The data:
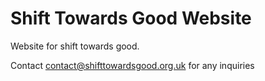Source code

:# Shift Towards Good Website

Website for shift towards good.

Contact contact@shifttowardsgood.org.uk for any inquiries
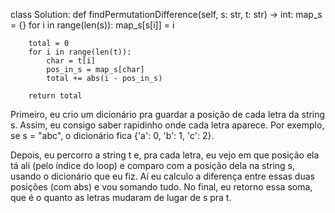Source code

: class Solution:
    def findPermutationDifference(self, s: str, t: str) -> int:
        map_s = {}
        for i in range(len(s)):
            map_s[s[i]] = i
        
        total = 0
        for i in range(len(t)):
            char = t[i]
            pos_in_s = map_s[char]
            total += abs(i - pos_in_s)
        
        return total



Primeiro, eu crio um dicionário pra guardar a posição de cada letra da string s. Assim, eu consigo saber rapidinho onde cada letra aparece. Por exemplo, se s = "abc", o dicionário fica {'a': 0, 'b': 1, 'c': 2}.

Depois, eu percorro a string t e, pra cada letra, eu vejo em que posição ela tá ali (pelo índice do loop) e comparo com a posição dela na string s, usando o dicionário que eu fiz. Aí eu calculo a diferença entre essas duas posições (com abs) e vou somando tudo. No final, eu retorno essa soma, que é o quanto as letras mudaram de lugar de s pra t.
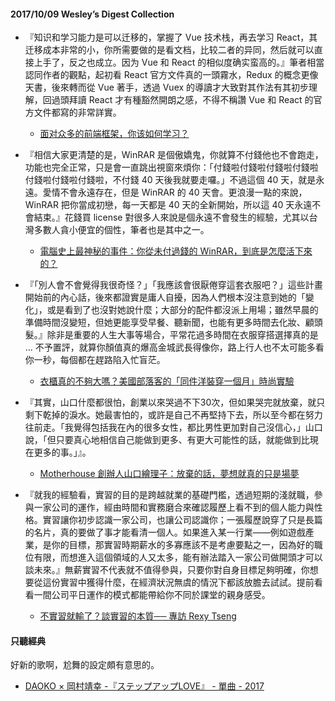 #### 2017/10/09 Wesley’s Digest Collection

- 『知识和学习能力是可以迁移的，掌握了 Vue 技术栈，再去学习 React，其迁移成本非常的小，你所需要做的是看文档，比较二者的异同，然后就可以直接上手了，反之也成立。因为 Vue 和 React 的相似度确实蛮高的。』筆者相當認同作者的觀點，起初看 React 官方文件真的一頭霧水，Redux 的概念更像天書，後來轉而從 Vue 著手，透過 Vuex 的導讀才大致對其作法有其初步理解，回過頭拜讀 React 才有種豁然開朗之感，不得不稱讚 Vue 和 React 的官方文件都寫的非常詳實。
  - [面对众多的前端框架，你该如何学习？](https://chenhuichao.com/2017/03/05/fe/how-to-learning-fe-framework/)
  
- 『相信大家更清楚的是，WinRAR 是個傲嬌鬼，你就算不付錢他也不會跑走，功能也完全正常，只是會一直跳出視窗來煩你：「付錢啦付錢啦付錢啦付錢啦付錢啦付錢啦付錢啦，不付錢 40 天後我就要走囉。」不過這個 40 天，就是永遠。愛情不會永遠存在，但是 WinRAR 的 40 天會。更浪漫一點的來說，WinRAR 把你當成初戀，每一天都是 40 天的全新開始，所以這 40 天永遠不會結束。』花錢買 license 對很多人來說是個永遠不會發生的經驗，尤其以台灣多數人貪小便宜的個性，筆者也是其中之一。
  - [電腦史上最神秘的事件：你從未付過錢的 WinRAR，到底是怎麼活下來的？](https://buzzorange.com/techorange/2017/09/05/winter-never-dies/)
  
- 『「別人會不會覺得我很奇怪？」「我應該會很厭倦穿這套衣服吧？」這些計畫開始前的內心話，後來都證實是庸人自擾，因為人們根本沒注意到她的「變化」，或是看到了也沒對她說什麼；大部分的配件都沒派上用場；雖然早晨的準備時間沒變短，但她更能享受早餐、聽新聞，也能有更多時間去化妝、顧頭髮。』除非是重要的人生大事等場合，平常花過多時間在衣服穿搭選擇真的是 ... 不予置評，就算你顏值真的爆高金城武長得像你，路上行人也不太可能多看你一秒，每個都在趕路陷入忙盲茫。
  - [衣櫃真的不夠大嗎？美國部落客的「同件洋裝穿一個月」時尚實驗](https://www.damanwoo.com/node/90298)
  
- 『其實，山口什麼都很怕，創業以來哭過不下30次，但如果哭完就放棄，就只剩下乾掉的淚水。她最害怕的，或許是自己不再堅持下去，所以至今都在努力往前走。「我覺得包括我在內的很多女性，都比男性更加對自己沒信心，」山口說，「但只要真心地相信自己能做到更多、有更大可能性的話，就能做到比現在更多的事。」』。
  - [Motherhouse 創辦人山口繪理子：放棄的話，夢想就真的只是場夢](http://www.cw.com.tw/article/article.action?id=5081337)


- 『就我的經驗看，實習的目的是跨越就業的基礎門檻，透過短期的淺就職，參與一家公司的運作，經由時間和實務磨合來確認履歷上看不到的個人能力與性格。實習讓你初步認識一家公司，也讓公司認識你；一張履歷說穿了只是長篇的名片，真的要做了事才能看清一個人。如果進入某一行業——例如遊戲產業，是你的目標，那實習時期薪水的多寡應該不是考慮要點之一，因為好的職位有限，而想進入這個領域的人又太多，能有辦法踏入一家公司做開頭才可以談未來。』無薪實習不代表就不值得參與，只要你對自身目標足夠明確，你想要從這份實習中獲得什麼，在經濟狀況無虞的情況下都該放膽去試試。提前看看一間公司平日運作的模式都能帶給你不同於課堂的親身感受。
  - [不實習就輸了？談實習的本質── 專訪 Rexy Tseng](https://www.tedxtaoyuan.com/single-post/2017-09-03-the-essence-of-internship)





#### 只聽經典
好新的歌啊，尬舞的設定頗有意思的。
- [DAOKO × 岡村靖幸 -『ステップアップLOVE』 - 單曲 - 2017](https://www.youtube.com/watch?v=wsl8HS_lVHE)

Exercise directions: Your answer must consist of the entries, unchanged, with no pictures in it.

Completed exercise:
Source code

:# Shift Towards Good Website

Website for shift towards good.

Contact contact@shifttowardsgood.org.uk for any inquiries
Source code

: class Solution:
    def findPermutationDifference(self, s: str, t: str) -> int:
        map_s = {}
        for i in range(len(s)):
            map_s[s[i]] = i
        
        total = 0
        for i in range(len(t)):
            char = t[i]
            pos_in_s = map_s[char]
            total += abs(i - pos_in_s)
        
        return total



Primeiro, eu crio um dicionário pra guardar a posição de cada letra da string s. Assim, eu consigo saber rapidinho onde cada letra aparece. Por exemplo, se s = "abc", o dicionário fica {'a': 0, 'b': 1, 'c': 2}.

Depois, eu percorro a string t e, pra cada letra, eu vejo em que posição ela tá ali (pelo índice do loop) e comparo com a posição dela na string s, usando o dicionário que eu fiz. Aí eu calculo a diferença entre essas duas posições (com abs) e vou somando tudo. No final, eu retorno essa soma, que é o quanto as letras mudaram de lugar de s pra t.
 #### 2017/10/09 Wesley’s Digest Collection

- 『知识和学习能力是可以迁移的，掌握了 Vue 技术栈，再去学习 React，其迁移成本非常的小，你所需要做的是看文档，比较二者的异同，然后就可以直接上手了，反之也成立。因为 Vue 和 React 的相似度确实蛮高的。』筆者相當認同作者的觀點，起初看 React 官方文件真的一頭霧水，Redux 的概念更像天書，後來轉而從 Vue 著手，透過 Vuex 的導讀才大致對其作法有其初步理解，回過頭拜讀 React 才有種豁然開朗之感，不得不稱讚 Vue 和 React 的官方文件都寫的非常詳實。
  - [面对众多的前端框架，你该如何学习？](https://chenhuichao.com/2017/03/05/fe/how-to-learning-fe-framework/)
  
- 『相信大家更清楚的是，WinRAR 是個傲嬌鬼，你就算不付錢他也不會跑走，功能也完全正常，只是會一直跳出視窗來煩你：「付錢啦付錢啦付錢啦付錢啦付錢啦付錢啦付錢啦，不付錢 40 天後我就要走囉。」不過這個 40 天，就是永遠。愛情不會永遠存在，但是 WinRAR 的 40 天會。更浪漫一點的來說，WinRAR 把你當成初戀，每一天都是 40 天的全新開始，所以這 40 天永遠不會結束。』花錢買 license 對很多人來說是個永遠不會發生的經驗，尤其以台灣多數人貪小便宜的個性，筆者也是其中之一。
  - [電腦史上最神秘的事件：你從未付過錢的 WinRAR，到底是怎麼活下來的？](https://buzzorange.com/techorange/2017/09/05/winter-never-dies/)
  
- 『「別人會不會覺得我很奇怪？」「我應該會很厭倦穿這套衣服吧？」這些計畫開始前的內心話，後來都證實是庸人自擾，因為人們根本沒注意到她的「變化」，或是看到了也沒對她說什麼；大部分的配件都沒派上用場；雖然早晨的準備時間沒變短，但她更能享受早餐、聽新聞，也能有更多時間去化妝、顧頭髮。』除非是重要的人生大事等場合，平常花過多時間在衣服穿搭選擇真的是 ... 不予置評，就算你顏值真的爆高金城武長得像你，路上行人也不太可能多看你一秒，每個都在趕路陷入忙盲茫。
  - [衣櫃真的不夠大嗎？美國部落客的「同件洋裝穿一個月」時尚實驗](https://www.damanwoo.com/node/90298)
  
- 『其實，山口什麼都很怕，創業以來哭過不下30次，但如果哭完就放棄，就只剩下乾掉的淚水。她最害怕的，或許是自己不再堅持下去，所以至今都在努力往前走。「我覺得包括我在內的很多女性，都比男性更加對自己沒信心，」山口說，「但只要真心地相信自己能做到更多、有更大可能性的話，就能做到比現在更多的事。」』。
  - [Motherhouse 創辦人山口繪理子：放棄的話，夢想就真的只是場夢](http://www.cw.com.tw/article/article.action?id=5081337)


- 『就我的經驗看，實習的目的是跨越就業的基礎門檻，透過短期的淺就職，參與一家公司的運作，經由時間和實務磨合來確認履歷上看不到的個人能力與性格。實習讓你初步認識一家公司，也讓公司認識你；一張履歷說穿了只是長篇的名片，真的要做了事才能看清一個人。如果進入某一行業——例如遊戲產業，是你的目標，那實習時期薪水的多寡應該不是考慮要點之一，因為好的職位有限，而想進入這個領域的人又太多，能有辦法踏入一家公司做開頭才可以談未來。』無薪實習不代表就不值得參與，只要你對自身目標足夠明確，你想要從這份實習中獲得什麼，在經濟狀況無虞的情況下都該放膽去試試。提前看看一間公司平日運作的模式都能帶給你不同於課堂的親身感受。
  - [不實習就輸了？談實習的本質── 專訪 Rexy Tseng](https://www.tedxtaoyuan.com/single-post/2017-09-03-the-essence-of-internship)





#### 只聽經典
好新的歌啊，尬舞的設定頗有意思的。
- [DAOKO × 岡村靖幸 -『ステップアップLOVE』 - 單曲 - 2017](https://www.youtube.com/watch?v=wsl8HS_lVHE)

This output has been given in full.